## Entries supplied
+ + + + + + +
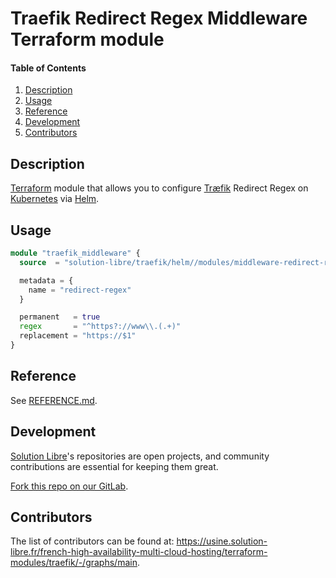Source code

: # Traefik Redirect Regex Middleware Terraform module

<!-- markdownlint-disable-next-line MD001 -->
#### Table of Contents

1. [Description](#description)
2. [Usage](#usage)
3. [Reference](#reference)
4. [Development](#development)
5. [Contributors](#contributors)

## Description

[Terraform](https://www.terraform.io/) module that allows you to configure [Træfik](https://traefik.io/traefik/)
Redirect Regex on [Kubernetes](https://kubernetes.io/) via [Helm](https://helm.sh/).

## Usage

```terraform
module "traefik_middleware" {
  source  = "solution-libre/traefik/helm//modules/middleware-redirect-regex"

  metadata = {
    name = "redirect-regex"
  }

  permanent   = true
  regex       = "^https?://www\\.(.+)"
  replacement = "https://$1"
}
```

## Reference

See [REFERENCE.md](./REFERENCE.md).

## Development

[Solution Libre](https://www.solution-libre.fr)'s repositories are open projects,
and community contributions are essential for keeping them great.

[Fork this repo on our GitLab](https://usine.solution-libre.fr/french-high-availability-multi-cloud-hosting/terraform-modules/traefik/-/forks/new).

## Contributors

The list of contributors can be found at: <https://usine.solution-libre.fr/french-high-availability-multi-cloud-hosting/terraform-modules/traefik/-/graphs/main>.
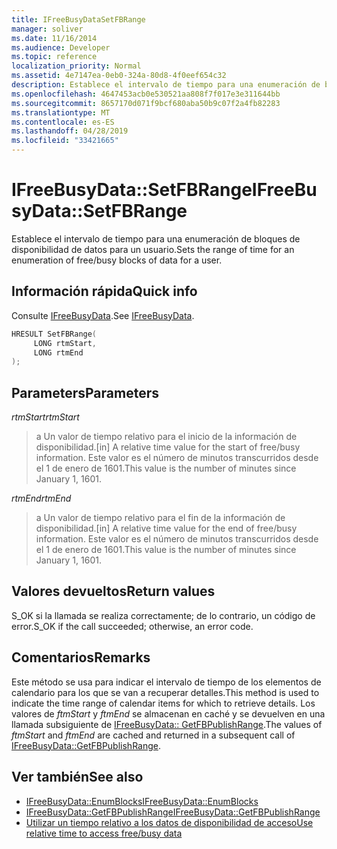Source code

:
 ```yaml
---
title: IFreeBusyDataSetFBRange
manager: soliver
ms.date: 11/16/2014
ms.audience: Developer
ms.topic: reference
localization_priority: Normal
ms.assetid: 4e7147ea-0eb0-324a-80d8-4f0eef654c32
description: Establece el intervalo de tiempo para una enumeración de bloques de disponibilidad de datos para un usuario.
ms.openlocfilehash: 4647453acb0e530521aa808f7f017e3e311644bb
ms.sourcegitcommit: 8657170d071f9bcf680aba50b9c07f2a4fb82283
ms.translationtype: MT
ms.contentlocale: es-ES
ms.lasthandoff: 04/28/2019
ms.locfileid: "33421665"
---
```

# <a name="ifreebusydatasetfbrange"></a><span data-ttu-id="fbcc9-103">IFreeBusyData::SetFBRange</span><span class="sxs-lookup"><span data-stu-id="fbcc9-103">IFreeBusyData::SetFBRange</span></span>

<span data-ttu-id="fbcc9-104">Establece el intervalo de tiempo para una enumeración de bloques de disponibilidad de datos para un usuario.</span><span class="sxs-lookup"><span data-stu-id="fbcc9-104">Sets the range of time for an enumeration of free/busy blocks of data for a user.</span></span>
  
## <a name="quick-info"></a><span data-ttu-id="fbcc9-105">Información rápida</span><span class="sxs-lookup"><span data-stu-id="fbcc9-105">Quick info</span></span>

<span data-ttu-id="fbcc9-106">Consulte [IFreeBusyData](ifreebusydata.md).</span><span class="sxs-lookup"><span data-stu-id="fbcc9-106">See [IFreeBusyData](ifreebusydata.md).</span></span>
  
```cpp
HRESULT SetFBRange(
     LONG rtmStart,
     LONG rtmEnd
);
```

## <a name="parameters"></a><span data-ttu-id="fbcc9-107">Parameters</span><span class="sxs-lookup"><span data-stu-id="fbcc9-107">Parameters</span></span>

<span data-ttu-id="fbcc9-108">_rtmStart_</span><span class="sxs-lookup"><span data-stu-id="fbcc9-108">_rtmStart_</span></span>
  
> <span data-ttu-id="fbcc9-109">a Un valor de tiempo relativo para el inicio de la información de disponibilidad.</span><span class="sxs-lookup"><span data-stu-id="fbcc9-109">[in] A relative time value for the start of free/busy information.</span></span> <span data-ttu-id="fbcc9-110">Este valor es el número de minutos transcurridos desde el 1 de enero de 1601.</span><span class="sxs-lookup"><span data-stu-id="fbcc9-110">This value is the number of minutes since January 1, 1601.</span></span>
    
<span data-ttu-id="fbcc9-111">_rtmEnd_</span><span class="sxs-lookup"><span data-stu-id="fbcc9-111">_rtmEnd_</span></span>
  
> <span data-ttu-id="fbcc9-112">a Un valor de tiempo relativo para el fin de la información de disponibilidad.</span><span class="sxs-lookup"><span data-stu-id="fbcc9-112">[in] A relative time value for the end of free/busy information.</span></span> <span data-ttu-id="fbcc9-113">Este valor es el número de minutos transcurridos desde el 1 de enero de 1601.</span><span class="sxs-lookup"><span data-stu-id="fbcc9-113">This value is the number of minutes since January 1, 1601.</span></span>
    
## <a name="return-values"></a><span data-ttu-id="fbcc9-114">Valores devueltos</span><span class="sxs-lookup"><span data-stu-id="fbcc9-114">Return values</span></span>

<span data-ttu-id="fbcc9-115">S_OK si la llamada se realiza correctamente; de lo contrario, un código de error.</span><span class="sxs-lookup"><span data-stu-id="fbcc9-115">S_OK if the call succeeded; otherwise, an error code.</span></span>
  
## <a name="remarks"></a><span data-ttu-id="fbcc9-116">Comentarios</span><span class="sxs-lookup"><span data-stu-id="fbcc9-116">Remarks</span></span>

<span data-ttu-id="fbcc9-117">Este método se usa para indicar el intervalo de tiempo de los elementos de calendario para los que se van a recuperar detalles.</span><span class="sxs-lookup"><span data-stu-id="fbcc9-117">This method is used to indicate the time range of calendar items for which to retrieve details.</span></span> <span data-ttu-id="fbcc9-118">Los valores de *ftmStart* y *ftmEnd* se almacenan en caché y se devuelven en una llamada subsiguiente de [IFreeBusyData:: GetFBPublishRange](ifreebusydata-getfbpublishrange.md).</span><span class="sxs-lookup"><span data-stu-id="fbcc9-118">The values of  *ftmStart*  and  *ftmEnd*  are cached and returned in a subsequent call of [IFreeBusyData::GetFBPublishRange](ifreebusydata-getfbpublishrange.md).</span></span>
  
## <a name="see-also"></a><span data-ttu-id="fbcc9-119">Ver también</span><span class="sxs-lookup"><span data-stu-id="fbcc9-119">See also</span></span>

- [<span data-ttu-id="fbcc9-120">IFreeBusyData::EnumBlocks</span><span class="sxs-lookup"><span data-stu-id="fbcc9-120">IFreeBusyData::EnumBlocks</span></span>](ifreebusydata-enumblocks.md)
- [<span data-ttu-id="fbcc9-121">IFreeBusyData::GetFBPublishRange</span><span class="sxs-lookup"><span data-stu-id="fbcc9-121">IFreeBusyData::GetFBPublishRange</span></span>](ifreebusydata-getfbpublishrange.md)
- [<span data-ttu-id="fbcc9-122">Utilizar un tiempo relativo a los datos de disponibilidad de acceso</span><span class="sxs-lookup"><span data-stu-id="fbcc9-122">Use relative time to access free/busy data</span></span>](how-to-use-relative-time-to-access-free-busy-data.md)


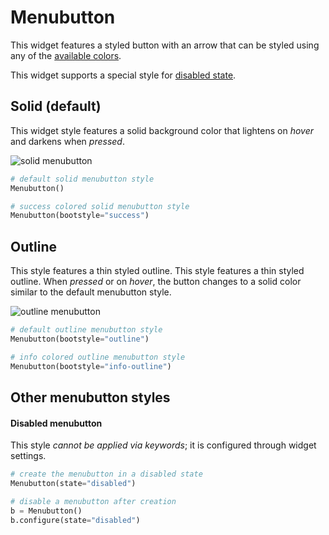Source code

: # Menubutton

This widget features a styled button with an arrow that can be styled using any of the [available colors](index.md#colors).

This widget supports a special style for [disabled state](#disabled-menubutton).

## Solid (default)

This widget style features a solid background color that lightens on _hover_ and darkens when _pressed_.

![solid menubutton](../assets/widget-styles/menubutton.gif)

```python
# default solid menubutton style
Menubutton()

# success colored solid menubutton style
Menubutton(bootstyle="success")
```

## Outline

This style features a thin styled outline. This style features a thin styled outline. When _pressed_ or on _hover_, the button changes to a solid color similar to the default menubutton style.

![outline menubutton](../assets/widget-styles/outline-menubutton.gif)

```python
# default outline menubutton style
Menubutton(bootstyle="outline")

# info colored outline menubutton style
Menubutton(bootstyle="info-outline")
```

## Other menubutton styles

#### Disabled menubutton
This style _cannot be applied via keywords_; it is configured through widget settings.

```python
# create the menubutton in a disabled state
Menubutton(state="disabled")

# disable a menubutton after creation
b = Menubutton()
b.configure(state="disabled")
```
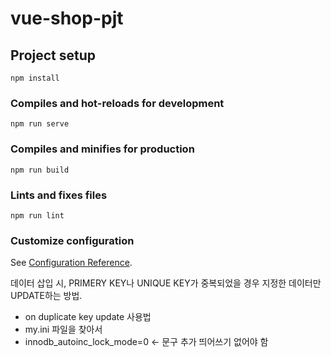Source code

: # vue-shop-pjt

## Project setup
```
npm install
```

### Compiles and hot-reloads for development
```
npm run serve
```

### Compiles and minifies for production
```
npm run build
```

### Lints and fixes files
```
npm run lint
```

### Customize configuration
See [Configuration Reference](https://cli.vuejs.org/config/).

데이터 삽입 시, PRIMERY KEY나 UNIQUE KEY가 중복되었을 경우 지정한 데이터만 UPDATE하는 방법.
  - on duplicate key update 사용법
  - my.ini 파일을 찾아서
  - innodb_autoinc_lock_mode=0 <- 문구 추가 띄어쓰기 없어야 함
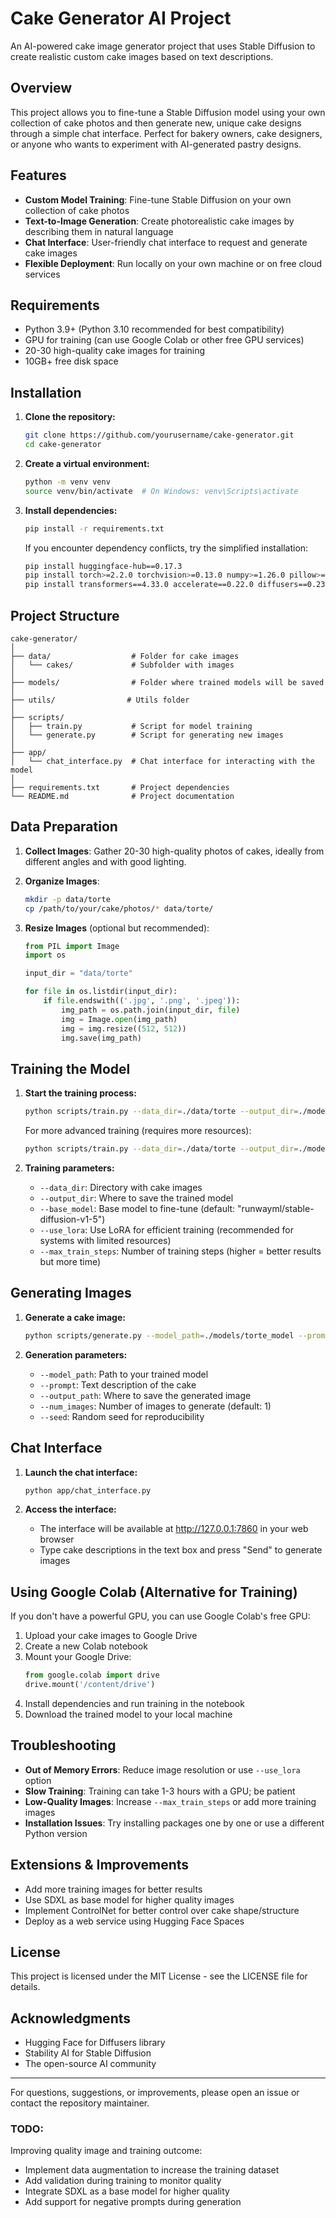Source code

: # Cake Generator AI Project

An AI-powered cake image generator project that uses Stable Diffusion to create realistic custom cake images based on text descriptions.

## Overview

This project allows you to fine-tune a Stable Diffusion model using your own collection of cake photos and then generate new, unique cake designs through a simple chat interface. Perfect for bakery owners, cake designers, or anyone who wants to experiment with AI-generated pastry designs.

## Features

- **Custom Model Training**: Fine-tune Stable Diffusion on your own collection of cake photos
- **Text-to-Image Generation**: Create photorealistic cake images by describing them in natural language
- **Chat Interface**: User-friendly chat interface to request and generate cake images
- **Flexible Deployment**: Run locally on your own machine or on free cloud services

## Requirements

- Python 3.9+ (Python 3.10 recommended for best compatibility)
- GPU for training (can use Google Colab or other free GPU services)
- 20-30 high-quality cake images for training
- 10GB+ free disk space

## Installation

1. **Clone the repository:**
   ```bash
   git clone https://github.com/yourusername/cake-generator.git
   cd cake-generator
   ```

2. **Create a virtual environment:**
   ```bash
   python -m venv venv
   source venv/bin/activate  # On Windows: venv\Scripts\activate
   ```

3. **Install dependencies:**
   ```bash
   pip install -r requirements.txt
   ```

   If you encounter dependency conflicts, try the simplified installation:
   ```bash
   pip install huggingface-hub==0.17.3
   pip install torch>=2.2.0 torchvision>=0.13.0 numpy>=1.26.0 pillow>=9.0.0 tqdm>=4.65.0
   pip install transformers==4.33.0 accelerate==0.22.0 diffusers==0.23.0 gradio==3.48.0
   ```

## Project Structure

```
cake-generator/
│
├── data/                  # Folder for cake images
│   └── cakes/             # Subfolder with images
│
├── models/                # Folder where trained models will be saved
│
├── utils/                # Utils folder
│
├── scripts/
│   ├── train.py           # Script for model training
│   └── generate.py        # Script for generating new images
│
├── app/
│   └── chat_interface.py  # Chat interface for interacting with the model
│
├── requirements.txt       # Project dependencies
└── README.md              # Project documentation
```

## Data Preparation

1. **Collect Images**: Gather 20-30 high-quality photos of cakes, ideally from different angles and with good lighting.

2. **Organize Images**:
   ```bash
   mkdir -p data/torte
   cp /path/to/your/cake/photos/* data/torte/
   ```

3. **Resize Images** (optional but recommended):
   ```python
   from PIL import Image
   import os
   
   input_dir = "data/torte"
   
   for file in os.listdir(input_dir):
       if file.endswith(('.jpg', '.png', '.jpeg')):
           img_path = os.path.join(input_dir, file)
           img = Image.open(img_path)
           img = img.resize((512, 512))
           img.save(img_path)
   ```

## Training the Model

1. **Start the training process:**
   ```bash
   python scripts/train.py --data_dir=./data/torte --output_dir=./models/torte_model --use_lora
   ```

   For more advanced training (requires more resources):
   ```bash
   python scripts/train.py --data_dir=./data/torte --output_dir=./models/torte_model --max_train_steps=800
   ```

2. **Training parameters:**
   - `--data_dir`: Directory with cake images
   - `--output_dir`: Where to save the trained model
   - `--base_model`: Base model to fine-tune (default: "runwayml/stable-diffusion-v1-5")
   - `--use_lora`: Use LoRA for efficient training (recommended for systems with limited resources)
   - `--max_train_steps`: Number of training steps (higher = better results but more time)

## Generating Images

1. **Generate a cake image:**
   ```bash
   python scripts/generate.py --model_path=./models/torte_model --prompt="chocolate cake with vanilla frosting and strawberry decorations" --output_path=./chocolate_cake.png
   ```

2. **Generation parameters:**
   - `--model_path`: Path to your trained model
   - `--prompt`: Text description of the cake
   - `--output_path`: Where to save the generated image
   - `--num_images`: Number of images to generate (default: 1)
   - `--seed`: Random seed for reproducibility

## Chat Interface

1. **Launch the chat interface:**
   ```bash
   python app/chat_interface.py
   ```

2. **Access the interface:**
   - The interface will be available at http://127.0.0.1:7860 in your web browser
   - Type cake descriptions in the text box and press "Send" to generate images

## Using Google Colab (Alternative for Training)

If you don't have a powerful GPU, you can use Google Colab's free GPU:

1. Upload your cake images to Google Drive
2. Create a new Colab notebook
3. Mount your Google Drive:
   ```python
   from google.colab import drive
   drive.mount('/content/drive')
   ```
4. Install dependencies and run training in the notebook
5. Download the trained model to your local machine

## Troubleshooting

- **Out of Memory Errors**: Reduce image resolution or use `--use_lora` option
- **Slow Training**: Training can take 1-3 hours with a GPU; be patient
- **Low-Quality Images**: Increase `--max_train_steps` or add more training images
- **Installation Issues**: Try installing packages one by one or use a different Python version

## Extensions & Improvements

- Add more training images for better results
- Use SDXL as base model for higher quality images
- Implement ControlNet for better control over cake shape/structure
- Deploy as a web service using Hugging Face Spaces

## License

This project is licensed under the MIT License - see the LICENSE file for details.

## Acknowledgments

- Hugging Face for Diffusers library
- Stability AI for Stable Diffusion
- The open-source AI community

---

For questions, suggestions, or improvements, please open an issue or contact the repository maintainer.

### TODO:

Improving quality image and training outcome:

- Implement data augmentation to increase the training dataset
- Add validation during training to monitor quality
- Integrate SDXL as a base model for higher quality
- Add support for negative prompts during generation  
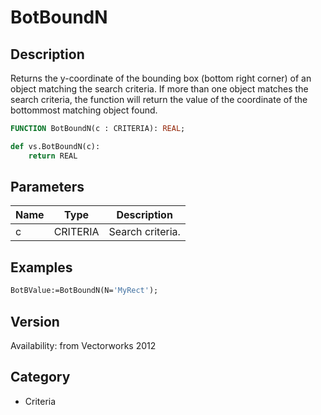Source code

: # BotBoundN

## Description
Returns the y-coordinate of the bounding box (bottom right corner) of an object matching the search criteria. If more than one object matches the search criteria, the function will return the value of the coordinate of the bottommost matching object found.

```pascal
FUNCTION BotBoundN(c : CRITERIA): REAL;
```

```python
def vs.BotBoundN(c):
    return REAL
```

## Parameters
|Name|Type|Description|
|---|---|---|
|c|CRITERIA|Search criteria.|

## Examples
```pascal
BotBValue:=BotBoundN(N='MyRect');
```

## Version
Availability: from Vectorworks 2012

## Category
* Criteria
+ + + + + + +
## Exercise instructions
Your task is to restate, word for word, only those lines above that fall between the line holding "This project is" and the line holding "Improving quality image", inclusive.

## Output
This project is licensed under the MIT License - see the LICENSE file for details.

## Acknowledgments

- Hugging Face for Diffusers library
- Stability AI for Stable Diffusion
- The open-source AI community

---

For questions, suggestions, or improvements, please open an issue or contact the repository maintainer.

### TODO:

Improving quality image and training outcome:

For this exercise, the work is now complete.